Inside the merge_wordcount_indices_for_corpus() which takes 6.595 seconds .. we can see various pandas own merge.py methods taking most of that time.

That's not surprising .. but do we want to do anything about it? If it is only 6 seconds of the bigger 780 then it may not be worth the effort or additional code complexity. Remember, we value simplicity and clarity.

So let's not right now.

Relevance Calculations

We've not looked at the relevance calculations yet. First let's time them ..

%time tmt.index_search.calculate_relevance_index(cr.content_directory)

CPU times: user 1min 14s, sys: 943 ms, total: 1min 15s
Wall time: 1min 17s

That takes 1m 15s for the Iraq Corpus.

Let's look deeper now with the function-level cProfile.

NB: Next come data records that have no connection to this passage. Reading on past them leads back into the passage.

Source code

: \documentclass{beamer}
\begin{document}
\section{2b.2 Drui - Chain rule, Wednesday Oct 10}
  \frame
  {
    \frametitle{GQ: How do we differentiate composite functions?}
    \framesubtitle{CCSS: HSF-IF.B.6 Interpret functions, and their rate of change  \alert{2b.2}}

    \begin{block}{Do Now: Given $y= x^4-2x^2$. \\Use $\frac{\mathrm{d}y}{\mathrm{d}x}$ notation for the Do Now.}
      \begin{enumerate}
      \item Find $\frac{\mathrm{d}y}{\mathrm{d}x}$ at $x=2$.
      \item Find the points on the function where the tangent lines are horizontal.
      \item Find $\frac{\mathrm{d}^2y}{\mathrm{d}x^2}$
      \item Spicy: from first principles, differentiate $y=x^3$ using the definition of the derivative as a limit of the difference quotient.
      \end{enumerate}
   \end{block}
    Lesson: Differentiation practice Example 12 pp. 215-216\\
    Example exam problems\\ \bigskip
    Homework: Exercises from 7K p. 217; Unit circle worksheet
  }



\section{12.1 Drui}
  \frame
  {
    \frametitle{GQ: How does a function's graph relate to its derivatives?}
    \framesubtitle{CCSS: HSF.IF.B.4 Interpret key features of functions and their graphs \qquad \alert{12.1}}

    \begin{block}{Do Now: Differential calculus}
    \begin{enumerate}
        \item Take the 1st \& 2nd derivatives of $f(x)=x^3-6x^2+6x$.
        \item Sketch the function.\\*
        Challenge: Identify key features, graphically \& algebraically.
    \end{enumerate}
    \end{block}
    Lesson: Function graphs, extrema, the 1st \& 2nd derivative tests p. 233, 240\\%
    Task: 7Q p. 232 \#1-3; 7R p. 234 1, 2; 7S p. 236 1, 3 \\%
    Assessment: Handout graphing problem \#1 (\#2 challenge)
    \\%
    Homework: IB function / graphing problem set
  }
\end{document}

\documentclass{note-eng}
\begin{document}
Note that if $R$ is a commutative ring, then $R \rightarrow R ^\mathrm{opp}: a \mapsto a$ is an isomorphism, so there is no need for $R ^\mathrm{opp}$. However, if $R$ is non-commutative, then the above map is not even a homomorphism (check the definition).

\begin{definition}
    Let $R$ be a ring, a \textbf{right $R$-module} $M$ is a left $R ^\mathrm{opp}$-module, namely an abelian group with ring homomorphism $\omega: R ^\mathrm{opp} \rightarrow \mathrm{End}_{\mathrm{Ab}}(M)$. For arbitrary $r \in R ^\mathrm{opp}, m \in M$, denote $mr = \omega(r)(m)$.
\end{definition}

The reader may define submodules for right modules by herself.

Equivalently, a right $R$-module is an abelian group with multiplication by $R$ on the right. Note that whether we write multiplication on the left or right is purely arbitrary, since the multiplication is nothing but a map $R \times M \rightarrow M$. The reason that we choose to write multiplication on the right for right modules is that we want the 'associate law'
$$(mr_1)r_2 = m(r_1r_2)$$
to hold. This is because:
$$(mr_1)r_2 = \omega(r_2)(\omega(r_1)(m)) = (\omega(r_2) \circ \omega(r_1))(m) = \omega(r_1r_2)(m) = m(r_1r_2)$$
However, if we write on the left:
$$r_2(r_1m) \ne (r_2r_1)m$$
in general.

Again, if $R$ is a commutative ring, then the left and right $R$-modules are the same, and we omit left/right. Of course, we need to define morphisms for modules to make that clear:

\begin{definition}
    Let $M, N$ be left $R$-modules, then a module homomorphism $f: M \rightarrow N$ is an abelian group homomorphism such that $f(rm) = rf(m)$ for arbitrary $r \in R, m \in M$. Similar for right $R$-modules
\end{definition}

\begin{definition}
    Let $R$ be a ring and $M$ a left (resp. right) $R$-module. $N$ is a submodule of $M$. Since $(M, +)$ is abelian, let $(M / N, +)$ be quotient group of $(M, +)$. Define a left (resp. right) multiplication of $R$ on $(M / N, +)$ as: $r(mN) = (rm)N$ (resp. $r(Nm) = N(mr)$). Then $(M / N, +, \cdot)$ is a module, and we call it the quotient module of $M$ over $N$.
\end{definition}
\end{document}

ncalls tottime percall cumtime percall filename:lineno(function)
1 0.004 0.004 134.64 134.64 <string>:1(<module>)
1 0 0 134.64 134.64 {built-in
1 2.787 2.787 134.635 134.635 index_search.py:129(calculate_relevance_index)
45692 0.64 0 40.787 0.001 series.py:580(__getitem__)
137076 0.597 0 33.479 0 indexing.py:1286(__getitem__)
411241 3.939 0 33.196 0 series.py:120(__init__)
137076 0.944 0 32.719 0 indexing.py:1431(_getitem_axis)
91384 0.582 0 31.138 0 indexing.py:126(__setitem__)
45692 0.556 0 29.27 0.001 base.py:1957(get_value)
45692 0.817 0 27.335 0.001 {method
91384 2.381 0 27.317 0 indexing.py:224(_setitem_with_indexer)
137076/45692 0.215 0 26.517 0.001 numeric.py:1835(array_str)
137076/45692 0.647 0 26.404 0.001 arrayprint.py:340(array2string)
45692 1.115 0 25.903 0.001 arrayprint.py:237(_array2string)
137076 0.395 0 25.767 0 indexing.py:80(_get_label)
137076 2.427 0 25.337 0 generic.py:1643(xs)
137076 0.5 0 15.583 0 arrayprint.py:529(__init__)
137076 6.769 0 15.083 0 arrayprint.py:543(fillFormat)
274165 2.157 0 14.33 0 series.py:2787(_sanitize_array)
91384 0.34 0 14.327 0 internals.py:2916(setitem)
91385 1.338 0 13.994 0 internals.py:2811(apply)
91384 1.145 0 13.702 0 ops.py:603(wrapper)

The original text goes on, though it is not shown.